Von den fernen Teegärten Indiens und Chinas kam der Tee als exotisches Luxusgut nach Deutschland. Die frühesten
Aufzeichnungen über Teekonsum in Hannover stammen aus dem 17. und frühen 18. Jahrhundert. Tee war teuer, selten und schwer zu beschaffen. Wer sich ihn leisten konnte, demonstrierte der Welt mit einer Tasse Assam oder
Ceylon seinen Status, Geschmack und Wohlstand.

Verbreitet aus Hannover

Im 18. Jahrhundert spielten die Briten eine dominante Rolle im Teehandel und brachten mehr und mehr Tee insbesondere aus ihrer indischen Kolonie zu den Nordseehäfen. Besonders am hannoverschen Hof fand die neue Tradition des Teetrinkens schnell Anklang, nicht zuletzt wegen der intensiven Verbindungen zum englischen Königshaus. Damit spielte Hannover zur Zeit der Personalunion eine bedeutende Rolle bei der Verbreitung des Tees in Norddeutschland.

Im späten 18. und 19. Jahrhundert wurde der Tee in bürgerlichen Kreisen immer beliebter, insbesondere in Ostfriesland.

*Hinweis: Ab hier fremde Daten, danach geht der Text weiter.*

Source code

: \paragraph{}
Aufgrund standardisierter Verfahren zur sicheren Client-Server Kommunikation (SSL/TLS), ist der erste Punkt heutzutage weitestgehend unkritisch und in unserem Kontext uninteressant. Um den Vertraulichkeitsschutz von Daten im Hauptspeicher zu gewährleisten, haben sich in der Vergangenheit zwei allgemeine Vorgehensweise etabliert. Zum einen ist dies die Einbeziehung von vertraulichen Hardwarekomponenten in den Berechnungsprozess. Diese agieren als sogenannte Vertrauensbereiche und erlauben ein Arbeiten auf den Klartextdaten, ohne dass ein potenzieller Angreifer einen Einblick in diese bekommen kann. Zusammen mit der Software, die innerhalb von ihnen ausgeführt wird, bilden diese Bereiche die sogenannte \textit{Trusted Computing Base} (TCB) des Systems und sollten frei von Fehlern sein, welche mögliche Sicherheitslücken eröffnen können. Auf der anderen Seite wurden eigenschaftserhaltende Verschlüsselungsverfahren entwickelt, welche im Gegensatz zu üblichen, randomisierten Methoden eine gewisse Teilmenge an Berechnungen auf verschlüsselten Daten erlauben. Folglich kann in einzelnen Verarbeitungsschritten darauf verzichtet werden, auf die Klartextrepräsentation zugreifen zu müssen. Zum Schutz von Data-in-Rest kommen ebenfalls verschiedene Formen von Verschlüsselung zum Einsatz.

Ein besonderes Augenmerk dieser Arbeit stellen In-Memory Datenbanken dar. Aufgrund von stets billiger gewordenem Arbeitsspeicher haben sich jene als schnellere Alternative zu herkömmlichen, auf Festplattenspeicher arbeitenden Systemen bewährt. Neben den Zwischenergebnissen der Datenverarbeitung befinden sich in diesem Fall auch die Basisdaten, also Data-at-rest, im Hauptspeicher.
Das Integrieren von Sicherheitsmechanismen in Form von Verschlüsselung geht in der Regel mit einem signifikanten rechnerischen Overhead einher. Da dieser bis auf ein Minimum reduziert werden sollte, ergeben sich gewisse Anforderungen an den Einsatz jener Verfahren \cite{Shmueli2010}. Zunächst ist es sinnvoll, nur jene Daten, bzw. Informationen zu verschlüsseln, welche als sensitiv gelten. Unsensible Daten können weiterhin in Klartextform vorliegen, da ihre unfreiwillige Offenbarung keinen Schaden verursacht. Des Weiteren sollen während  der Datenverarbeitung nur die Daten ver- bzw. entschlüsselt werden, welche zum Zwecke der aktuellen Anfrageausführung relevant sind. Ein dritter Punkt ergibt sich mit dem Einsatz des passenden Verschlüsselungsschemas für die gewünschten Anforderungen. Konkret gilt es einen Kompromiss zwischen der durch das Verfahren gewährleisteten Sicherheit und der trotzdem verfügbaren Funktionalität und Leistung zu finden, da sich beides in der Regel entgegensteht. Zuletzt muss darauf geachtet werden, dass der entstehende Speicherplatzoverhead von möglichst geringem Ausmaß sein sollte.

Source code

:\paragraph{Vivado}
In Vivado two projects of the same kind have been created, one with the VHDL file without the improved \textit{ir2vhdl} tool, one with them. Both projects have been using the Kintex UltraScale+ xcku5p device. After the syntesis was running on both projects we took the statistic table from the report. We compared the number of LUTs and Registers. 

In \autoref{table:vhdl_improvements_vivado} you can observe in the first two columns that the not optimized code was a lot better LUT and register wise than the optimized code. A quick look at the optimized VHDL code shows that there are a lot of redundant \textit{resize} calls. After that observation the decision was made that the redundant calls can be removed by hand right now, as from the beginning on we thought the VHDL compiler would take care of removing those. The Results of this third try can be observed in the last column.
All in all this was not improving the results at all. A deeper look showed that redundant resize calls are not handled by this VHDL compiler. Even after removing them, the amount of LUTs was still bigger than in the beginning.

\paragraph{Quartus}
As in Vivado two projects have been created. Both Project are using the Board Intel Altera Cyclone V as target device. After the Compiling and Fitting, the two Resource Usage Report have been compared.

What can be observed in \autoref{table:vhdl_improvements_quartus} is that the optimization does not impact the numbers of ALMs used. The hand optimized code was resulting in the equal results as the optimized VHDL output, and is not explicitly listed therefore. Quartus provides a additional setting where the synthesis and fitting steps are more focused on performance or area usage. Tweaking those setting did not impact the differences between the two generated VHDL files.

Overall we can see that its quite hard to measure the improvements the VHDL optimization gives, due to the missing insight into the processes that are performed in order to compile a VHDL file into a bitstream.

Dort entwickelte sich eine intensive und sehr lebendige Teekultur, seit dem Jahr 2016 immaterielles
Kulturgut der UNESCO.

Die Teekultur ist nicht nur beliebt, sondern auch Teil des UNESCO Kulturerbes.

Dennoch hat es der Tee zumindest außerhalb von Ostfriesland nicht leicht, sich gegen seinen dunkleren und
kräftigeren Konkurrenten zu behaupten. Rein mengenmäßig schlägt der Kaffeekonsum den Tee um Längen: Auf
162 Liter Kaffee pro Person kamen im Jahr 2023 lediglich 38 Liter Tee. Obwohl beides Aufbrühgetränke sind, hat
Kaffee ein ganz anderes Image als schwarzer Tee. Kaffee wird oft als Wachmacher getrunken und allgemein mit
einem dynamischen Lebensstil verbunden. Er ist ein wichtiger Bestandteil des gesellschaftlichen Lebens und wird
in Cafés, unterwegs und bei der Arbeit konsumiert – also quasi jederzeit.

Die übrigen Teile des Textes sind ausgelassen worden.